▶

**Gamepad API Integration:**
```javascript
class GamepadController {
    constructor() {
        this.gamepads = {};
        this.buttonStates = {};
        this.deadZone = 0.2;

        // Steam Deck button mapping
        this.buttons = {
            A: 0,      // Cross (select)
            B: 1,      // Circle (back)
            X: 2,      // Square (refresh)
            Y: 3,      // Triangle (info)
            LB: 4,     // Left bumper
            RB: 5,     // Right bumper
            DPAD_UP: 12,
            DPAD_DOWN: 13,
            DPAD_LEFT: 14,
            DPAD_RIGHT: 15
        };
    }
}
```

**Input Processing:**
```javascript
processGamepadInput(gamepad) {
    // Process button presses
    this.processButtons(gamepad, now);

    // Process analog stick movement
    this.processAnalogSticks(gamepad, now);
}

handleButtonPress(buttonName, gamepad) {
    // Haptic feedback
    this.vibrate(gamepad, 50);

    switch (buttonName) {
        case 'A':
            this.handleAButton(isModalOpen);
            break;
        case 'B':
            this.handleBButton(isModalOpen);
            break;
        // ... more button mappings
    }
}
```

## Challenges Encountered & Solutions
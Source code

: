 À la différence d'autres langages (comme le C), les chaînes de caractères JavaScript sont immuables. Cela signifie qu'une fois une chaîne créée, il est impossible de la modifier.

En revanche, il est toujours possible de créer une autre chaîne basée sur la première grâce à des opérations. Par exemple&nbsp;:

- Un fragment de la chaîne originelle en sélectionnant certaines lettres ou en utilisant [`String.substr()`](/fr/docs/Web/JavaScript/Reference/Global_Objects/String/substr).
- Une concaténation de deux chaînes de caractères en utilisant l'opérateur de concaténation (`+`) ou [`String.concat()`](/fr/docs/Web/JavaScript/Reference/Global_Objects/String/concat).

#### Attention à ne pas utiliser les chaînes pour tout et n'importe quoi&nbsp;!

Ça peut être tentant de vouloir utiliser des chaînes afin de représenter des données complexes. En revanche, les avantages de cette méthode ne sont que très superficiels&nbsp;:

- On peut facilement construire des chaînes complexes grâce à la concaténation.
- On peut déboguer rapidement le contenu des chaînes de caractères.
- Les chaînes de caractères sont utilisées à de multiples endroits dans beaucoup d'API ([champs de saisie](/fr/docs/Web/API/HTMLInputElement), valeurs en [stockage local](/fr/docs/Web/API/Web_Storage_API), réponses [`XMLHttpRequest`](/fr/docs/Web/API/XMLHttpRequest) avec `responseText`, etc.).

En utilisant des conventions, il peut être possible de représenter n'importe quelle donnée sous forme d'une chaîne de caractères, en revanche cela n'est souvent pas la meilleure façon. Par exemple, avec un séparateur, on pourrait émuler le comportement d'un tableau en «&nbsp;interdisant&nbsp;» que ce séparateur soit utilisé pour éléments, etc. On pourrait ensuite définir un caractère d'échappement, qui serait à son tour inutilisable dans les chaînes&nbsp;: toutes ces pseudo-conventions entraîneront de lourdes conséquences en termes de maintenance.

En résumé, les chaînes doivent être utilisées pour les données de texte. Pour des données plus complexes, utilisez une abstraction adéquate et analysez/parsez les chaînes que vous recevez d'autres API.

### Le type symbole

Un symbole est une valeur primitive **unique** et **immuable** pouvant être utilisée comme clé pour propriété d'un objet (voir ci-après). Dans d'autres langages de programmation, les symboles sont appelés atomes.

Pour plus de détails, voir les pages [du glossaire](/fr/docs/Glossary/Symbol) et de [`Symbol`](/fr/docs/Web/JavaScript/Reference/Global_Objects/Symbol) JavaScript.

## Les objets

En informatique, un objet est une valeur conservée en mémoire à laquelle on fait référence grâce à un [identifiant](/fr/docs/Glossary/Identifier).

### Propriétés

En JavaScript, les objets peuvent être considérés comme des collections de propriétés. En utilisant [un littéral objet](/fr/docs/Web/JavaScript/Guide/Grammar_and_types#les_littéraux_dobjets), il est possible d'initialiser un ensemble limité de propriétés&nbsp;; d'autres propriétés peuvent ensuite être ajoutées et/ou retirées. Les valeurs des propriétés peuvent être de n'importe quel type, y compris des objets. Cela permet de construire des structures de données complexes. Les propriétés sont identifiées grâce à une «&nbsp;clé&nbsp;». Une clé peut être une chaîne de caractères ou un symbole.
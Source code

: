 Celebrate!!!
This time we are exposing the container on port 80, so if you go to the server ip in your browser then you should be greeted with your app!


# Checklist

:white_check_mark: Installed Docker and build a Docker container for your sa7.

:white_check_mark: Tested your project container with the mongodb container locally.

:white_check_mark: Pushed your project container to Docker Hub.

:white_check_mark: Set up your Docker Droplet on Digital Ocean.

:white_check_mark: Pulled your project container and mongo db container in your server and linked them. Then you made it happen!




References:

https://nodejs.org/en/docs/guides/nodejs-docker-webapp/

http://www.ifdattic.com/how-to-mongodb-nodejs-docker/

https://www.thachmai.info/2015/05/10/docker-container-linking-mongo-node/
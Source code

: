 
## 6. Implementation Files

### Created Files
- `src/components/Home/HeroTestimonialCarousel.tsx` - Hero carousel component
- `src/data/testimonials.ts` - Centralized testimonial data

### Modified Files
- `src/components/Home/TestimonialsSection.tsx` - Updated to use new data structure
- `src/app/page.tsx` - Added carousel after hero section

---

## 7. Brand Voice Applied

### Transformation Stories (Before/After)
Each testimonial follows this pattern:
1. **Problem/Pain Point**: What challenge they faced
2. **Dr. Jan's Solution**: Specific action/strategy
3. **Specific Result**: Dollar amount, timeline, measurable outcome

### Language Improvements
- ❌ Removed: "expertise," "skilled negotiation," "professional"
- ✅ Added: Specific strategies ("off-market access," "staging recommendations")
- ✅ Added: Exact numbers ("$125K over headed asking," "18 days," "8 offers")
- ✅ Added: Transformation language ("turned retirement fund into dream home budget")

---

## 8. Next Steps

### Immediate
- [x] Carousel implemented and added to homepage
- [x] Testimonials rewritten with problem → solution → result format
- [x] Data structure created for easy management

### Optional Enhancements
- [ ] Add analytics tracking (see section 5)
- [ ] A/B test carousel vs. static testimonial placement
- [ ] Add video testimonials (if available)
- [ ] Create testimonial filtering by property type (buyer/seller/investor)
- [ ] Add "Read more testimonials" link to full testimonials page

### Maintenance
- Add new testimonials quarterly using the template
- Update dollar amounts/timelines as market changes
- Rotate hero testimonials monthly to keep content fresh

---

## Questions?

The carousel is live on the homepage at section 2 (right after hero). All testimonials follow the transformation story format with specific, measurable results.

◀

§ Aim of the task: Every record should be given again exactly.

§ Solution for this exercise:
**Gamepad API Integration:**
```javascript
class GamepadController {
    constructor() {
        this.gamepads = {};
        this.buttonStates = {};
        this.deadZone = 0.2;

        // Steam Deck button mapping
        this.buttons = {
            A: 0,      // Cross (select)
            B: 1,      // Circle (back)
            X: 2,      // Square (refresh)
            Y: 3,      // Triangle (info)
            LB: 4,     // Left bumper
            RB: 5,     // Right bumper
            DPAD_UP: 12,
            DPAD_DOWN: 13,
            DPAD_LEFT: 14,
            DPAD_RIGHT: 15
        };
    }
}
```

**Input Processing:**
```javascript
processGamepadInput(gamepad) {
    // Process button presses
    this.processButtons(gamepad, now);

    // Process analog stick movement
    this.processAnalogSticks(gamepad, now);
}

handleButtonPress(buttonName, gamepad) {
    // Haptic feedback
    this.vibrate(gamepad, 50);

    switch (buttonName) {
        case 'A':
            this.handleAButton(isModalOpen);
            break;
        case 'B':
            this.handleBButton(isModalOpen);
            break;
        // ... more button mappings
    }
}
```

## Challenges Encountered & Solutions
Source code

: À la différence d'autres langages (comme le C), les chaînes de caractères JavaScript sont immuables. Cela signifie qu'une fois une chaîne créée, il est impossible de la modifier.

En revanche, il est toujours possible de créer une autre chaîne basée sur la première grâce à des opérations. Par exemple&nbsp;:

- Un fragment de la chaîne originelle en sélectionnant certaines lettres ou en utilisant [`String.substr()`](/fr/docs/Web/JavaScript/Reference/Global_Objects/String/substr).
- Une concaténation de deux chaînes de caractères en utilisant l'opérateur de concaténation (`+`) ou [`String.concat()`](/fr/docs/Web/JavaScript/Reference/Global_Objects/String/concat).

#### Attention à ne pas utiliser les chaînes pour tout et n'importe quoi&nbsp;!

Ça peut être tentant de vouloir utiliser des chaînes afin de représenter des données complexes. En revanche, les avantages de cette méthode ne sont que très superficiels&nbsp;:

- On peut facilement construire des chaînes complexes grâce à la concaténation.
- On peut déboguer rapidement le contenu des chaînes de caractères.
- Les chaînes de caractères sont utilisées à de multiples endroits dans beaucoup d'API ([champs de saisie](/fr/docs/Web/API/HTMLInputElement), valeurs en [stockage local](/fr/docs/Web/API/Web_Storage_API), réponses [`XMLHttpRequest`](/fr/docs/Web/API/XMLHttpRequest) avec `responseText`, etc.).

En utilisant des conventions, il peut être possible de représenter n'importe quelle donnée sous forme d'une chaîne de caractères, en revanche cela n'est souvent pas la meilleure façon. Par exemple, avec un séparateur, on pourrait émuler le comportement d'un tableau en «&nbsp;interdisant&nbsp;» que ce séparateur soit utilisé pour éléments, etc. On pourrait ensuite définir un caractère d'échappement, qui serait à son tour inutilisable dans les chaînes&nbsp;: toutes ces pseudo-conventions entraîneront de lourdes conséquences en termes de maintenance.

En résumé, les chaînes doivent être utilisées pour les données de texte. Pour des données plus complexes, utilisez une abstraction adéquate et analysez/parsez les chaînes que vous recevez d'autres API.

### Le type symbole

Un symbole est une valeur primitive **unique** et **immuable** pouvant être utilisée comme clé pour propriété d'un objet (voir ci-après). Dans d'autres langages de programmation, les symboles sont appelés atomes.

Pour plus de détails, voir les pages [du glossaire](/fr/docs/Glossary/Symbol) et de [`Symbol`](/fr/docs/Web/JavaScript/Reference/Global_Objects/Symbol) JavaScript.

## Les objets

En informatique, un objet est une valeur conservée en mémoire à laquelle on fait référence grâce à un [identifiant](/fr/docs/Glossary/Identifier).

### Propriétés

En JavaScript, les objets peuvent être considérés comme des collections de propriétés. En utilisant [un littéral objet](/fr/docs/Web/JavaScript/Guide/Grammar_and_types#les_littéraux_dobjets), il est possible d'initialiser un ensemble limité de propriétés&nbsp;; d'autres propriétés peuvent ensuite être ajoutées et/ou retirées. Les valeurs des propriétés peuvent être de n'importe quel type, y compris des objets. Cela permet de construire des structures de données complexes. Les propriétés sont identifiées grâce à une «&nbsp;clé&nbsp;». Une clé peut être une chaîne de caractères ou un symbole.
Source code

: Celebrate!!!
This time we are exposing the container on port 80, so if you go to the server ip in your browser then you should be greeted with your app!


# Checklist

:white_check_mark: Installed Docker and build a Docker container for your sa7.

:white_check_mark: Tested your project container with the mongodb container locally.

:white_check_mark: Pushed your project container to Docker Hub.

:white_check_mark: Set up your Docker Droplet on Digital Ocean.

:white_check_mark: Pulled your project container and mongo db container in your server and linked them. Then you made it happen!




References:

https://nodejs.org/en/docs/guides/nodejs-docker-webapp/

http://www.ifdattic.com/how-to-mongodb-nodejs-docker/

https://www.thachmai.info/2015/05/10/docker-container-linking-mongo-node/
Source code

: 
## 6. Implementation Files

### Created Files
- `src/components/Home/HeroTestimonialCarousel.tsx` - Hero carousel component
- `src/data/testimonials.ts` - Centralized testimonial data

### Modified Files
- `src/components/Home/TestimonialsSection.tsx` - Updated to use new data structure
- `src/app/page.tsx` - Added carousel after hero section

---

## 7. Brand Voice Applied

### Transformation Stories (Before/After)
Each testimonial follows this pattern:
1. **Problem/Pain Point**: What challenge they faced
2. **Dr. Jan's Solution**: Specific action/strategy
3. **Specific Result**: Dollar amount, timeline, measurable outcome

### Language Improvements
- ❌ Removed: "expertise," "skilled negotiation," "professional"
- ✅ Added: Specific strategies ("off-market access," "staging recommendations")
- ✅ Added: Exact numbers ("$125K over headed asking," "18 days," "8 offers")
- ✅ Added: Transformation language ("turned retirement fund into dream home budget")

---

## 8. Next Steps

### Immediate
- [x] Carousel implemented and added to homepage
- [x] Testimonials rewritten with problem → solution → result format
- [x] Data structure created for easy management

### Optional Enhancements
- [ ] Add analytics tracking (see section 5)
- [ ] A/B test carousel vs. static testimonial placement
- [ ] Add video testimonials (if available)
- [ ] Create testimonial filtering by property type (buyer/seller/investor)
- [ ] Add "Read more testimonials" link to full testimonials page

### Maintenance
- Add new testimonials quarterly using the template
- Update dollar amounts/timelines as market changes
- Rotate hero testimonials monthly to keep content fresh

---

## Questions?

The carousel is live on the homepage at section 2 (right after hero). All testimonials follow the transformation story format with specific, measurable results.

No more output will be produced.